Parsley was a friend of four Bishops of Norwich: Richard Nykke, Thomas Thirlby, John Parkhurst and Edmund Freke. He was well respected by his contemporaries for his musical ability and his personal character; the cathedral's organist Henry Manning bequeathed20 shillings to his friend and "owld servant", and his fellow lay singing-men uniquely honoured him by commissioning his memorial in the cathedral's north aisle. The memorial, which once had indecipherable text, reads:
Musicae Scientissimo
Ei quondam Consociati
Musici posuerunt Anno 1585
Here lies the man whose Name in Spight of Death,
Renowned lives by Blast of Golden Fame:
Whose Harmony survives his vital Breath.
Whose Skill no Pride did spot whose Life no Blame.

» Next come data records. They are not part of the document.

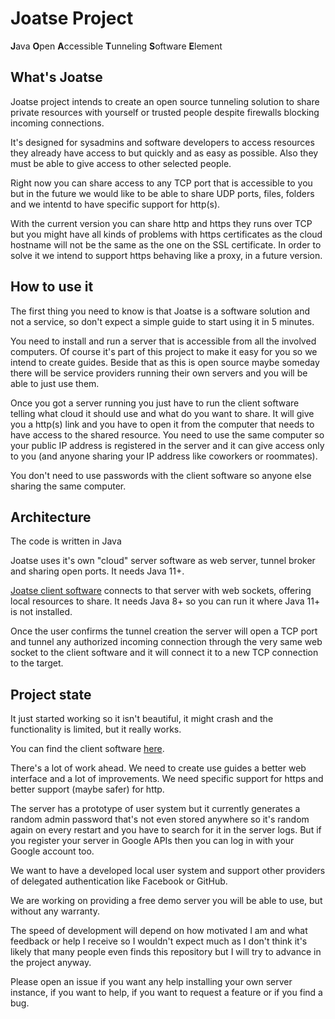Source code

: # Joatse Project

**J**ava **O**pen **A**ccessible **T**unneling **S**oftware **E**lement

## What's Joatse

Joatse project intends to create an open source tunneling solution to share private resources with yourself or trusted people despite firewalls blocking incoming connections.

It's designed for sysadmins and software developers to access resources they already have access to but quickly and as easy as possible. Also they must be able to give access to other selected people.

Right now you can share access to any TCP port that is accessible to you but in the future we would like to be able to share UDP ports, files, folders and we intentd to have specific support for http(s).

With the current version you can share http and https they runs over TCP but you might have all kinds of problems with https certificates as the cloud hostname will not be the same as the one on the SSL certificate. In order to solve it we intend to support https behaving like a proxy, in a future version.

## How to use it

The first thing you need to know is that Joatse is a software solution and not a service, so don't expect a simple guide to start using it in 5 minutes.

You need to install and run a server that is accessible from all the involved computers. Of course it's part of this project to make it easy for you so we intend to create guides. Beside that as this is open source maybe someday there will be service providers running their own servers and you will be able to just use them.

Once you got a server running you just have to run the client software telling what cloud it should use and what do you want to share. It will give you a http(s) link and you have to open it from the computer that needs to have access to the shared resource. You need to use the same computer so your public IP address is registered in the server and it can give access only to you (and anyone sharing your IP address like coworkers or roommates).

You don't need to use passwords with the client software so anyone else sharing the same computer.

## Architecture

The code is written in Java 

Joatse uses it's own "cloud" server software as web server, tunnel broker and sharing open ports. It needs Java 11+.

[Joatse client software](https://github.com/aalku/joatse-target) connects to that server with web sockets, offering local resources to share. It needs Java 8+ so you can run it where Java 11+ is not installed.

Once the user confirms the tunnel creation the server will open a TCP port and tunnel any authorized incoming connection through the very same web socket to the client software and it will connect it to a new TCP connection to the target.

## Project state

It just started working so it isn't beautiful, it might crash and the functionality is limited, but it really works.

You can find the client software [here](https://github.com/aalku/joatse-target).

There's a lot of work ahead. We need to create use guides a better web interface and a lot of improvements.
We need specific support for https and better support (maybe safer) for http.

The server has a prototype of user system but it currently generates a random admin password that's not even stored anywhere so it's random again on every restart and you have to search for it in the server logs. But if you register your server in Google APIs then you can log in with your Google account too.

We want to have a developed local user system and support other providers of delegated authentication like Facebook or GitHub.

We are working on providing a free demo server you will be able to use, but without any warranty.

The speed of development will depend on how motivated I am and what feedback or help I receive so I wouldn't expect much as I don't think it's likely that many people even finds this repository but I will try to advance in the project anyway.

Please open an issue if you want any help installing your own server instance, if you want to help, if you want to request a feature or if you find a bug.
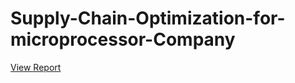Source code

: # Supply-Chain-Optimization-for-microprocessor-Company


[View Report](https://github.com/BVibhu/Supply-Chain-Optimization-for-microprocessor-Company/blob/main/report.docx)
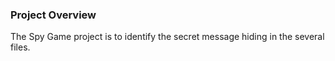 ### Project Overview

 The Spy Game project is to identify the secret message hiding in the several files. 


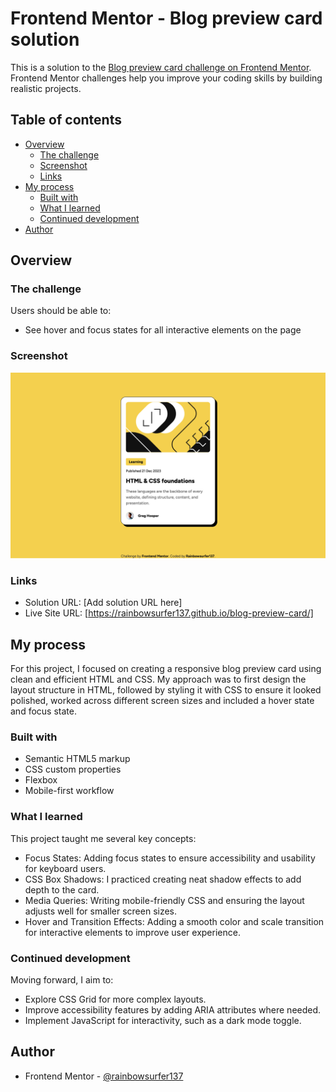 # Frontend Mentor - Blog preview card solution

This is a solution to the [Blog preview card challenge on Frontend Mentor](https://www.frontendmentor.io/challenges/blog-preview-card-ckPaj01IcS). Frontend Mentor challenges help you improve your coding skills by building realistic projects. 

## Table of contents

- [Overview](#overview)
  - [The challenge](#the-challenge)
  - [Screenshot](#screenshot)
  - [Links](#links)
- [My process](#my-process)
  - [Built with](#built-with)
  - [What I learned](#what-i-learned)
  - [Continued development](#continued-development)
- [Author](#author)


## Overview

### The challenge

Users should be able to:

- See hover and focus states for all interactive elements on the page

### Screenshot

![](assets/images/Screenshot-Blog-preview-card.png)

### Links

- Solution URL: [Add solution URL here]
- Live Site URL: [https://rainbowsurfer137.github.io/blog-preview-card/]

## My process

For this project, I focused on creating a responsive blog preview card using clean and efficient HTML and CSS. My approach was to first design the layout structure in HTML, followed by styling it with CSS to ensure it looked polished, worked across different screen sizes and included a hover state and focus state.

### Built with

- Semantic HTML5 markup
- CSS custom properties
- Flexbox
- Mobile-first workflow


### What I learned

This project taught me several key concepts:
- Focus States: Adding focus states to ensure accessibility and usability for keyboard users.
- CSS Box Shadows: I practiced creating neat shadow effects to add depth to the card.
- Media Queries: Writing mobile-friendly CSS and ensuring the layout adjusts well for smaller screen sizes. 
- Hover and Transition Effects: Adding a smooth color and scale transition for interactive elements to improve user experience.

### Continued development

Moving forward, I aim to:
- Explore CSS Grid for more complex layouts.
- Improve accessibility features by adding ARIA attributes where needed.
- Implement JavaScript for interactivity, such as a dark mode toggle.

## Author

- Frontend Mentor - [@rainbowsurfer137](https://www.frontendmentor.io/profile/rainbowsurfer137)
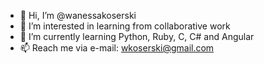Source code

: - 👋 Hi, I’m @wanessakoserski
- 👀 I’m interested in learning from collaborative work
- 🌱 I’m currently learning Python, Ruby, C, C# and Angular
- 📫 Reach me via e-mail: wkoserski@gmail.com

<!---
wanessakoserski/wanessakoserski is a ✨ special ✨ repository because its `README.md` (this file) appears on your GitHub profile.
You can click the Preview link to take a look at your changes.
--->
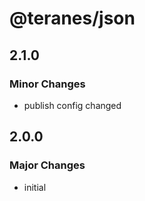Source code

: # @teranes/json

## 2.1.0

### Minor Changes

- publish config changed

## 2.0.0

### Major Changes

- initial

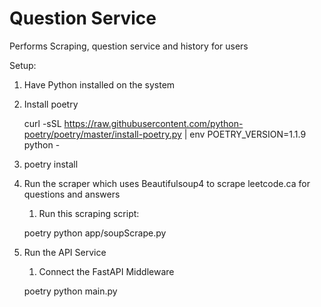 # Question Service

Performs Scraping, question service and history for users

Setup:

1. Have Python installed on the system
2. Install poetry


    curl -sSL https://raw.githubusercontent.com/python-poetry/poetry/master/install-poetry.py | env POETRY_VERSION=1.1.9 python -
3. poetry install
4. Run the scraper which uses Beautifulsoup4 to scrape leetcode.ca for questions and answers
   1. Run this scraping script: 


    poetry python app/soupScrape.py
5. Run the API Service

   1.  Connect the FastAPI Middleware


    poetry python main.py


    

[//]: # (    uvicorn main:app --host 0.0.0.0 --port 80)



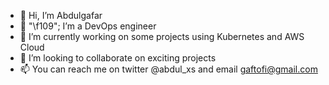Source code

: - 👋 Hi, I’m Abdulgafar
- 👀 "\f109";  I’m a DevOps engineer
- 🌱 I’m currently working on some projects using Kubernetes and AWS Cloud
- 💞️ I’m looking to collaborate on exciting projects
- 📫 You can reach me on twitter @abdul_xs and email gaftofi@gmail.com

<!---
abdulxs/abdulxs is a ✨ special ✨ repository because its `README.md` (this file) appears on your GitHub profile.
You can click the Preview link to take a look at your changes.
--->

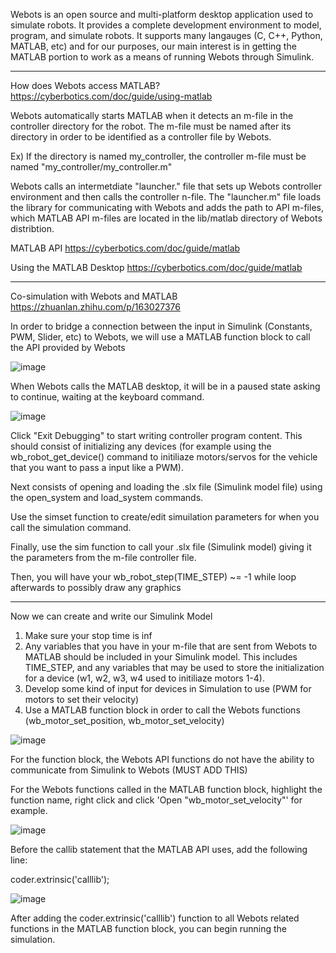 Webots is an open source and multi-platform desktop application used to simulate robots.
It provides a complete development environment to model, program, and simulate robots.
It supports many langauges (C, C++, Python, MATLAB, etc) and for our purposes, our main interest is in getting the MATLAB portion to work as a means of running Webots through Simulink.

-----------------------------------------------------------------------------------------

How does Webots access MATLAB?
https://cyberbotics.com/doc/guide/using-matlab

Webots automatically starts MATLAB when it detects an m-file in the controller directory for the robot. The m-file must be named after its directory in order to be identified as a controller file by Webots.

Ex) If the directory is named my_controller, the controller m-file must be named "my_controller/my_controller.m"

Webots calls an intermetdiate "launcher." file that sets up Webots controller environment and then calls the controller n-file. The "launcher.m" file loads the library for communicating with Webots and adds the path to API m-files, which MATLAB API m-files are located in the lib/matlab directory of Webots distribtion.

MATLAB API
https://cyberbotics.com/doc/guide/matlab

Using the MATLAB Desktop
https://cyberbotics.com/doc/guide/matlab

-------------------------------------------------------------------------------------------

Co-simulation with Webots and MATLAB
https://zhuanlan.zhihu.com/p/163027376

In order to bridge a connection between the input in Simulink (Constants, PWM, Slider, etc) to Webots, we will use a MATLAB function block to call the API provided by Webots

![image](https://user-images.githubusercontent.com/70172238/140588023-71ac7750-f3e0-4230-888d-a6d25e4e115c.png)

When Webots calls the MATLAB desktop, it will be in a paused state asking to continue, waiting at the keyboard command.

![image](https://user-images.githubusercontent.com/70172238/140588309-9f1f8d60-85a1-4508-88d9-a36a8c6b222c.png)

Click "Exit Debugging" to start writing controller program content.
This should consist of initializing any devices (for example using the wb_robot_get_device() command to initiliaze motors/servos for the vehicle that you want to pass a input like a PWM).

Next consists of opening and loading the .slx file (Simulink model file) using the open_system and load_system commands.

Use the simset function to create/edit simuilation parameters for when you call the simulation command.

Finally, use the sim function to call your .slx file (Simulink model) giving it the parameters from the m-file controller file.

Then, you will have your wb_robot_step(TIME_STEP) ~= -1 while loop afterwards to possibly draw any graphics

-----------------------------------------------------------------------------------------------

Now we can create and write our Simulink Model

1) Make sure your stop time is inf
2) Any variables that you have in your m-file that are sent from Webots to MATLAB should be included in your Simulink model. This includes TIME_STEP, and any variables that may be used to store the initialization for a device (w1, w2, w3, w4 used to initiliaze motors 1-4).
3) Develop some kind of input for devices in Simulation to use (PWM for motors to set their velocity)
4) Use a MATLAB function block in order to call the Webots functions (wb_motor_set_position, wb_motor_set_velocity)

![image](https://user-images.githubusercontent.com/70172238/140589352-a70290c3-c63d-4af7-90b4-93aceed346be.png)

For the function block, the Webots API functions do not have the ability to communicate from Simulink to Webots (MUST ADD THIS)

For the Webots functions called in the MATLAB function block, highlight the function name, right click and click 'Open "wb_motor_set_velocity"' for example.

![image](https://user-images.githubusercontent.com/70172238/140589221-055fbef8-1c21-4e70-be2f-0761cbede514.png)

Before the callib statement that the MATLAB API uses, add the following line:

coder.extrinsic('calllib');

![image](https://user-images.githubusercontent.com/70172238/140589273-9bbcb467-726e-49b7-a20f-149f106ad0a8.png)

After adding the coder.extrinsic('calllib') function to all Webots related functions in the MATLAB function block, you can begin running the simulation.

Whose low Estate was blest with quiet Mind:
As our sweet Cords with Discords mixed be:
Whose life in Seventy and Four Years entwin'd,
As falleth mellowed Apples from the Tree.
Whose Deeds were Rules whose Words were Verity:
Who here a Singing-man did spend his Days.
Full Fifty Years in our Church Melody
His Memory shines bright whom thus we praise.
Parsley's will, made on 9 December 1584, was proved by his widow on 6 April of the following year. He left bequests valued at about £75. He died in Norwich in 1585, aged 71, and was buried in the cathedral where he had worked throughout most of his life.
Details of Parsley's life first appeared in Henry Davey's History of English Music, first published in 1895, when Parsley was described as a "lesser composer" from Norwich Cathedral whose works existed in manuscript form.
Musical career at Norwich Cathedral
Like many of his contemporary English composers, Parsley began his musical career as a choirboy. He was appointed a 'singing man'in c.1534, a post he retained for 50 years. He is first listed in Norwich Cathedral's extant accounts for 1538–1540. where he is named as a lay clerk, and he continued to be mentioned in subsequent documentation until his death. He was probably the cathedral's unofficial organist from 1535 until his death. During the time he was a chorister, William Inglott and his son William were in turn Master of the Choristers; the works written by the younger William are found in the Fitzwilliam Virginal Book. Composers in Tudor England were honoured by being awarded an academic degree from either Oxford or Cambridge, or by becomimg a member of the Chapel Royal—Parsley received neither of these highly-prized honours.
By the start of the 1570s, Parsley was being paid £12 a year, and the five other men in the cathedral choir were paid either £10 or £8, equivalent to the pay given to an unskilled construction worker. A decade later the master of the choirboys and the choirmen were being paid at the same rate. The composer Thomas MorleyThomas Morley, master of the choirboys from 1583, had a salary was not much more than those of the singing men. Parsley was subject to ‘gifts’ from the cathedral, possibly for his compositions. In 1576, he received three pounds and ten shillings extra, making his yearly income substantially more than that of his fellow singers.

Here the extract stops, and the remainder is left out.